Change Is Not a Four-Letter Word
Don’t you just love your habits? You must love them, because they are a big part of who you are, right? You have a habit of twisting your hair, sniffing, or eating when you’re tense. You do it without thinking about it, and that’s the great thing about a habit. It’s the robot part of living. It’s autopilot.
The problem with a habit–either one you want to get rid of or one you want to start–is that you have to… change. Ick!
We live in the midst of urban myth about change. The myth is we are resistant to change, yet we change all the time in every way and have from the moment we were born. We believe change is impossible, but that’s not true either. The one thing that is true is while there is expert knowledge about how to effectively make change, very few of us know about this information and subject ourselves to a lifetime of “do-overs.” It’s not surprising our myths about change persist.
In order to avoid being in the 70% of people who fail when making any type of change, there are a few things you can do. You must deploy all of these things:
Plan to fail. As negative as that sounds, it’s not. It means in our effort to change a habit, we will stray at some point. You might stray more than once. Make your strategy ahead of time and use it guilt-free. An example is eating. If you are dieting and can’t resist having some birthday cake, then recognize what you did and cut back your intake on the next meal. It works for anything, but do figure out where you might stray and know what you will do ahead of time.
You need help. As a nation of cowboys, we’re prone to not ask for help. If you’re making a change, you need help. You need a person to hold you accountable, cheer you on, and keep you focused. It often helps if that person is an expert in whatever habit you are working on, because they will have specific insight you need to know. People that attempt to make changes without another person in the mix, won’t succeed.
You have to have an emotional need to change. You can’t logic your way to a change. If you don’t have an emotional connection or reason, you will lack the internal drive to push you forward. Think of this: If logic worked, no one would smoke or do drugs. We start for an emotional reason, and it takes an emotional reason for us to stop. The problem may be you haven’t connected to a deep-rooted emotion. Until you do, don’t start down the path of change, because you will quickly get derailed.
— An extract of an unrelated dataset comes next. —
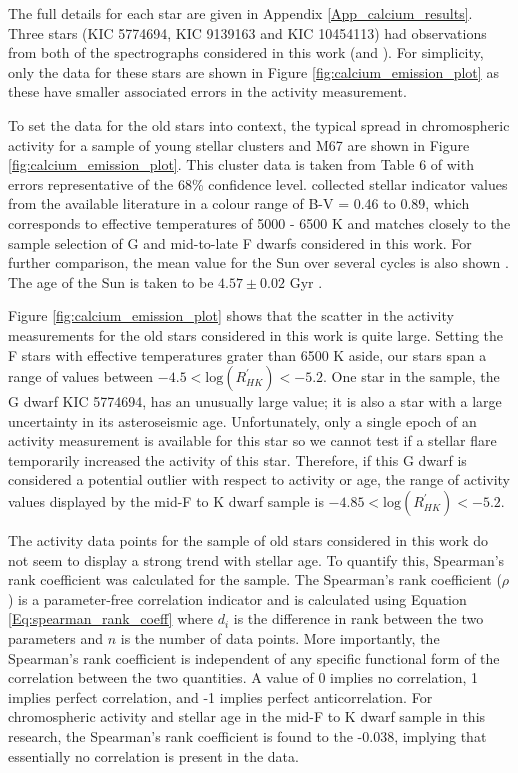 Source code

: The full details for each star are given in Appendix \ref{App_calcium_results}. Three stars (KIC 5774694, KIC 9139163 and KIC 10454113) had observations from both of the spectrographs considered in this work (\esp and \narval). For simplicity, only the \narval data for these stars are shown in Figure \ref{fig:calcium_emission_plot} as these have smaller associated errors in the activity measurement. 

To set the data for the old stars into context, the typical spread in chromospheric activity for a sample of young stellar clusters and M67 are shown in Figure \ref{fig:calcium_emission_plot}. This cluster data is taken from Table 6 of \citet{Mamajek_Hillenbrand_2008} with errors representative of the 68\% confidence level. \citet{Mamajek_Hillenbrand_2008} collected stellar \Rprime indicator values from the available literature in a colour range of B-V = 0.46 to 0.89, which corresponds to effective temperatures of 5000 - 6500 K and matches closely to the sample selection of G and mid-to-late F dwarfs considered in this work. For further comparison, the mean \Rprime value for the Sun over several cycles is also shown \citep{Egeland_etal_2017}. The age of the Sun is taken to be $4.57 \pm 0.02$ Gyr \citep{Bahcall_etal_1995}.

Figure \ref{fig:calcium_emission_plot} shows that the scatter in the \Rprime activity measurements for the old stars considered in this work is quite large. Setting the F stars with effective temperatures grater than 6500 K aside, our stars span a range of \Rprime values between $-4.5<\mathrm{log}(R^{'}_{HK})<-5.2$. One star in the sample, the G dwarf KIC 5774694, has an unusually large \Rprime value; it is also a star with a large uncertainty in its asteroseismic age. Unfortunately, only a single epoch of an activity measurement is available for this star so we cannot test if a stellar flare temporarily increased the activity of this star. Therefore, if this G dwarf is considered a potential outlier with respect to activity or age, the range of activity values displayed by the mid-F to K dwarf sample is $-4.85<\mathrm{log}(R^{'}_{HK})<-5.2$.

The activity data points for the sample of old stars considered in this work do not seem to display a strong trend with stellar age. To quantify this, Spearman's rank coefficient was calculated for the sample. The Spearman's rank coefficient ($\rho$) is a parameter-free correlation indicator and is calculated using Equation \ref{Eq:spearman_rank_coeff} where $d_{i}$ is the difference in rank between the two parameters and $n$ is the number of data points. More importantly, the Spearman's rank coefficient is independent of any specific functional form of the correlation between the two quantities. A value of 0 implies no correlation, 1 implies perfect correlation, and -1 implies perfect anticorrelation. For chromospheric activity and stellar age in the mid-F to K dwarf sample in this research, the Spearman's rank coefficient is found to the -0.038, implying that essentially no correlation is present in the data.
It’s going to be uncomfortable. Part of the beauty of a habit is we don’t have to be conscious of what we’re doing. It’s a way to save energy. We do something and don’t burn one brain cell in the process. With change, you have to become conscious about your behavior, and that isn’t comfy, because it requires energy and focus. You have to keep doing something new in its place long enough to ultimately turn it into a lifestyle habit. Developing new behavior requires your time and attention far longer than you’d like. (Experts say repeated behavior for 21 days. I think that is the bare minimum.)
It’s a lifetime commitment. Many people make the mistake of thinking they will “do something until…” In other words, they have a point out in time when they can take their foot off the gas and relax about the new behavior. Don’t plan on that working for you. You’ll notice people who go through 12-step programs to stop drinking refer to themselves as an alcoholic even when they haven’t drunk in years. It’s a way to maintain a level of consciousness as well as vigilance for the hard-fought-for change to stay in place. If you’re planning to change a habit, you don’t want it to be temporary.
Tomorrow morning when you brush your teeth, be grateful your parents taught you so many good habits when you were young. Because now that you’re an adult, you realize how habits conserve your energy and how challenging it is to change them.